Sen. Max Baucus has taken on the gargantuan task of reforming our nation's tax code. If done right, it could turn out to be the most significant accomplishment of his career. But with well-established special interest groups standing in the way, it might be more likely that we just get more of the same, or worse yet, a bad deal for Montana.
Baucus' decision to start from a "clean slate" differentiates this effort from past attempts at major tax reform. In other words, Baucus' finance committee will begin by completely eliminating the existing tax code, and then rebuild it from the ground up. The idea is to force special interests to justify why certain tax policies, like credits and deductions, should be included moving forward.
The ultimate objective is to reduce tax rates for everyone and make the system far simpler to navigate.
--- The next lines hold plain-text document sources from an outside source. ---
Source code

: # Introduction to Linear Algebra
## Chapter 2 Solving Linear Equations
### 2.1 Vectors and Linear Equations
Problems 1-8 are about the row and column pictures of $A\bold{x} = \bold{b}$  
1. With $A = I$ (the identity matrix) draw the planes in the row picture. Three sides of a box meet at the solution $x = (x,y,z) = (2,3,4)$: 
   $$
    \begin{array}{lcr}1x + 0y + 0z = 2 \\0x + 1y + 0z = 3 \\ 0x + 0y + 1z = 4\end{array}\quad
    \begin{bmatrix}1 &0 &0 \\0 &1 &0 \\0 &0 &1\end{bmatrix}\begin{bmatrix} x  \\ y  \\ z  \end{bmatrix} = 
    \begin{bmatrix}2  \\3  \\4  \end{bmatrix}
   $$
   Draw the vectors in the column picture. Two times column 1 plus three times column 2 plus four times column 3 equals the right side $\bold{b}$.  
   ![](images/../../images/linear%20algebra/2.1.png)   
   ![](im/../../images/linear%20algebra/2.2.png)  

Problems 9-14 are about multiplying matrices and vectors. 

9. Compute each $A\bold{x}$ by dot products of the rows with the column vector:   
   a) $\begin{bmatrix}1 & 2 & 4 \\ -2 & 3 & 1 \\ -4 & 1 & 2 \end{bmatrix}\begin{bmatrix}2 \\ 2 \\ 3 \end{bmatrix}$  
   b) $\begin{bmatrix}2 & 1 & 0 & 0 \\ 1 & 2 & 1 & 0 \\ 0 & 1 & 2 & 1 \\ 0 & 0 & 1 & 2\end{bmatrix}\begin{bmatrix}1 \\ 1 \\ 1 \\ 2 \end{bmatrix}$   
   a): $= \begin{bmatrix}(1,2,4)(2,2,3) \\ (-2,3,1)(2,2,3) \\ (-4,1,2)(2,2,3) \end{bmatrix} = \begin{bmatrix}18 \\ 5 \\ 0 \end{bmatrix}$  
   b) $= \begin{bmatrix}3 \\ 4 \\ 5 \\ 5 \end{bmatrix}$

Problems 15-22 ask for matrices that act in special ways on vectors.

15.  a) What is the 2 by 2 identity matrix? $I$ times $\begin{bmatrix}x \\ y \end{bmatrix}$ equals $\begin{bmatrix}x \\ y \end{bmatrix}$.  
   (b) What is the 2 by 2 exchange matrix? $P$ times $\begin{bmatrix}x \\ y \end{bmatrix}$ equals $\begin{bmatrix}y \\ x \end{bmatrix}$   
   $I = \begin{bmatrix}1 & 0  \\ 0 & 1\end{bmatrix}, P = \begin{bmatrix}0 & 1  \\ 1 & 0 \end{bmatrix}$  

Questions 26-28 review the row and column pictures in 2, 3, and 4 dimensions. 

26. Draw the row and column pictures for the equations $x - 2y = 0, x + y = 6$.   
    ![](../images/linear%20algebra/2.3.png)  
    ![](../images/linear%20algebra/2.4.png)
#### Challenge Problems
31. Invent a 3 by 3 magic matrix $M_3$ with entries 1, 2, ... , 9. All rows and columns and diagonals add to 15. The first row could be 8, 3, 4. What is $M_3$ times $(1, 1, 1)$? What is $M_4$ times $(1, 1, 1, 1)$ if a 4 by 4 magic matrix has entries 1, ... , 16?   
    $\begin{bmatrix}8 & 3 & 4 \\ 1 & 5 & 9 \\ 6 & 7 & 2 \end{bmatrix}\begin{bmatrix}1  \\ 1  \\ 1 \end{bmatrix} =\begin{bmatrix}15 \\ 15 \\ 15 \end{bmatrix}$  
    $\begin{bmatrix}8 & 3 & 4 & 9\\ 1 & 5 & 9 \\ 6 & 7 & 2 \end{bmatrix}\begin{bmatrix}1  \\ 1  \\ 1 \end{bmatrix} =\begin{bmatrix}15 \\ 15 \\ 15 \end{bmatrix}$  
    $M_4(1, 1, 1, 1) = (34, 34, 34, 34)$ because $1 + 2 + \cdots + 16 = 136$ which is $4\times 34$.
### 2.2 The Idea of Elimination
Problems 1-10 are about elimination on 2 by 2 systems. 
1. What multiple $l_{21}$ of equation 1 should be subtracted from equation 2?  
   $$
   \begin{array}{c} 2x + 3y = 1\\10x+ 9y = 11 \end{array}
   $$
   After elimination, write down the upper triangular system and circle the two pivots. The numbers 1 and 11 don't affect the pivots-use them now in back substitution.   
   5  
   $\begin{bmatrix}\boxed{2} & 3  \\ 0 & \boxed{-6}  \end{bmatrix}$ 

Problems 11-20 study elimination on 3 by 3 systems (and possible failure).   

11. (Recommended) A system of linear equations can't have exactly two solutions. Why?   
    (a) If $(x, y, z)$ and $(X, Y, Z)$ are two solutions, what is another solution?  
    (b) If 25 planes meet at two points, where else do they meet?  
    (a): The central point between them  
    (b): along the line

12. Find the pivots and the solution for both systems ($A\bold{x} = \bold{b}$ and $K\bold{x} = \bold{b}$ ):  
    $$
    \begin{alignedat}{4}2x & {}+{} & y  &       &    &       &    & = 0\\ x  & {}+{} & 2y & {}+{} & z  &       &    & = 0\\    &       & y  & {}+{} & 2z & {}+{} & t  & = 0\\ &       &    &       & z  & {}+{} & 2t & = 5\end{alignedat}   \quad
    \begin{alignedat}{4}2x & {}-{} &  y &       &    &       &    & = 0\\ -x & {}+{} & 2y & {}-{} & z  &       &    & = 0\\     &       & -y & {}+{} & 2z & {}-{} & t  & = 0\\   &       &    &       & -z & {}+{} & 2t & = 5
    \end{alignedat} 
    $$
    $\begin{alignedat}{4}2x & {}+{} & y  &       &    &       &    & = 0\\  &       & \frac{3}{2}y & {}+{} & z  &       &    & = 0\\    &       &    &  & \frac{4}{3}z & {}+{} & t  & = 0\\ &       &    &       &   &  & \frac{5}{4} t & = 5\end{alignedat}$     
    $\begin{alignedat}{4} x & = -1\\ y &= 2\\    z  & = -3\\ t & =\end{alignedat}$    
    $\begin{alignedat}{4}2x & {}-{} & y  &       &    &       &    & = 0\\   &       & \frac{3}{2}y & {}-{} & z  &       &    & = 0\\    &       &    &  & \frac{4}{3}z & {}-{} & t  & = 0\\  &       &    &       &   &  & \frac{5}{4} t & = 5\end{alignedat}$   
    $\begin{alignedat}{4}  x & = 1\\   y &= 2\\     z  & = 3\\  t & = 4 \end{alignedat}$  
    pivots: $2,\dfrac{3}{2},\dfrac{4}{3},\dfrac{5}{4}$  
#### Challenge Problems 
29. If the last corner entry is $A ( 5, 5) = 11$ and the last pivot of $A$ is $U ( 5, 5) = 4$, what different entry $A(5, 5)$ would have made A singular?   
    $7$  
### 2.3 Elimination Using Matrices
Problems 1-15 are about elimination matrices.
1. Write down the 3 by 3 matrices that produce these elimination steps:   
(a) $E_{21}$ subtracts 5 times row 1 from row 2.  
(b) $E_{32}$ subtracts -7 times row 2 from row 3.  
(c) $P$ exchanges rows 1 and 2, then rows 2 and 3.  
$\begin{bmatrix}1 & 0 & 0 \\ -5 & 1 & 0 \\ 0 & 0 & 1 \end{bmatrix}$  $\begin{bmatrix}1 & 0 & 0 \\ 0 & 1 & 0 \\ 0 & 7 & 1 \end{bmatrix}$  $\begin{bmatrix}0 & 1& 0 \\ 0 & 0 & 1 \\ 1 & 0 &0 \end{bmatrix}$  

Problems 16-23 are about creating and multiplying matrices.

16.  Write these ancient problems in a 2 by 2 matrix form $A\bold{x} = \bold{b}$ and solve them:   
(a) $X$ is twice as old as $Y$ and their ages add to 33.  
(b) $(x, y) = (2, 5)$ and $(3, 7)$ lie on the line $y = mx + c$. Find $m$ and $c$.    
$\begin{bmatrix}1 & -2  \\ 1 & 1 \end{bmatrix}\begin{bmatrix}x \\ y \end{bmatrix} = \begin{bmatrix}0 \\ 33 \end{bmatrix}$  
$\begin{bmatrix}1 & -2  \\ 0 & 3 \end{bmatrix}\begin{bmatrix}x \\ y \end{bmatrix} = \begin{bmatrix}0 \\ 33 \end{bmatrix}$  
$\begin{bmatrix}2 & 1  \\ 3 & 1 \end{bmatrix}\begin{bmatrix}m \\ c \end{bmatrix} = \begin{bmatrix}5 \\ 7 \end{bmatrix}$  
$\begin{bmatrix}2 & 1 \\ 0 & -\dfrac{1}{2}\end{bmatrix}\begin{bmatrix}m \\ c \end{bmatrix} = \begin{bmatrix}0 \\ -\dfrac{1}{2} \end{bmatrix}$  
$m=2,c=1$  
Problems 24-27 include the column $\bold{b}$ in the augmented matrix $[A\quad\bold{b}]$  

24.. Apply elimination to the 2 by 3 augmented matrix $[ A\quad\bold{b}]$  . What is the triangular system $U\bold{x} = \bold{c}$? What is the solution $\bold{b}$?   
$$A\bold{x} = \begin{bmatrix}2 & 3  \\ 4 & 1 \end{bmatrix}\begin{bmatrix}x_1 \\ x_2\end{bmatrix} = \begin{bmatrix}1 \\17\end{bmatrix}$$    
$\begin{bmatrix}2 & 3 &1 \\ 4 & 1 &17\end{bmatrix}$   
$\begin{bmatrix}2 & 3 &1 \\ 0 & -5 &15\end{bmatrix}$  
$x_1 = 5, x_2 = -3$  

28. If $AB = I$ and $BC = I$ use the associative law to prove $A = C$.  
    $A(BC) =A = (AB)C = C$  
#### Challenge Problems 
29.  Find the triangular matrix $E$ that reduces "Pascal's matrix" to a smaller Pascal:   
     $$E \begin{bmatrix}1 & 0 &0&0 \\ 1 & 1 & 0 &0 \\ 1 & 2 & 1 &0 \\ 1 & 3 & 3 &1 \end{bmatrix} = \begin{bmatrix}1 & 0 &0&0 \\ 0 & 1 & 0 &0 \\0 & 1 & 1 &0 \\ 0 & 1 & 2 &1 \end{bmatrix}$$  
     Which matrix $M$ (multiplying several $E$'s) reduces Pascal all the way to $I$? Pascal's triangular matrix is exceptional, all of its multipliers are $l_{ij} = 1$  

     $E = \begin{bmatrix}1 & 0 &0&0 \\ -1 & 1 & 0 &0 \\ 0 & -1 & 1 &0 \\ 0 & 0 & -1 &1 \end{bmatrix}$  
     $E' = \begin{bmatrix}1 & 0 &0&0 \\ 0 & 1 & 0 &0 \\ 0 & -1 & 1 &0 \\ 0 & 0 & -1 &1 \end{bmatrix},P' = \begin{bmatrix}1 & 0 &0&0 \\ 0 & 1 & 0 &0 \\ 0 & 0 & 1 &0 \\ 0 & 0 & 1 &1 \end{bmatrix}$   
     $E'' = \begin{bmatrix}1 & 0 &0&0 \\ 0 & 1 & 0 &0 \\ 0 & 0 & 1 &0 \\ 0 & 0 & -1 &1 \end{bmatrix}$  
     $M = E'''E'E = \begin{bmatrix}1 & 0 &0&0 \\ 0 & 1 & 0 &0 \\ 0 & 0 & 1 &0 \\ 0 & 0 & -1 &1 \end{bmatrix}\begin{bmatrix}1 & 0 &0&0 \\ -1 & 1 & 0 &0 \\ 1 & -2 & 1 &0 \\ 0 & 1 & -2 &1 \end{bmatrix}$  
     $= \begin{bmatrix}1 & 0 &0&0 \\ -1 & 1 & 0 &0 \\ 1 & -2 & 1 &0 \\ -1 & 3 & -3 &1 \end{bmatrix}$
That would have positive economic impacts across the board and energize America's recovery.
This clean slate approach makes perfect sense. Our existing tax code is notoriously voluminous and complicated. Each year, American families and businesses spend an estimated six billion hours and $160 billion to complete their taxes. The vast morass of rules, regulations, credits and deductions makes it difficult for anyone to understand.
An unintended result of such a convoluted tax code is that we've made it our nation's policy to treat some individuals and businesses as winners with preferred tax treatment—and others as losers. That's because most tax rules were designed to incentivize certain behaviors, like home ownership or saving for your child's college education. But as any good economist will tell you, when you use government policy to incentivize one behavior, it inevitably results in bad outcomes somewhere else.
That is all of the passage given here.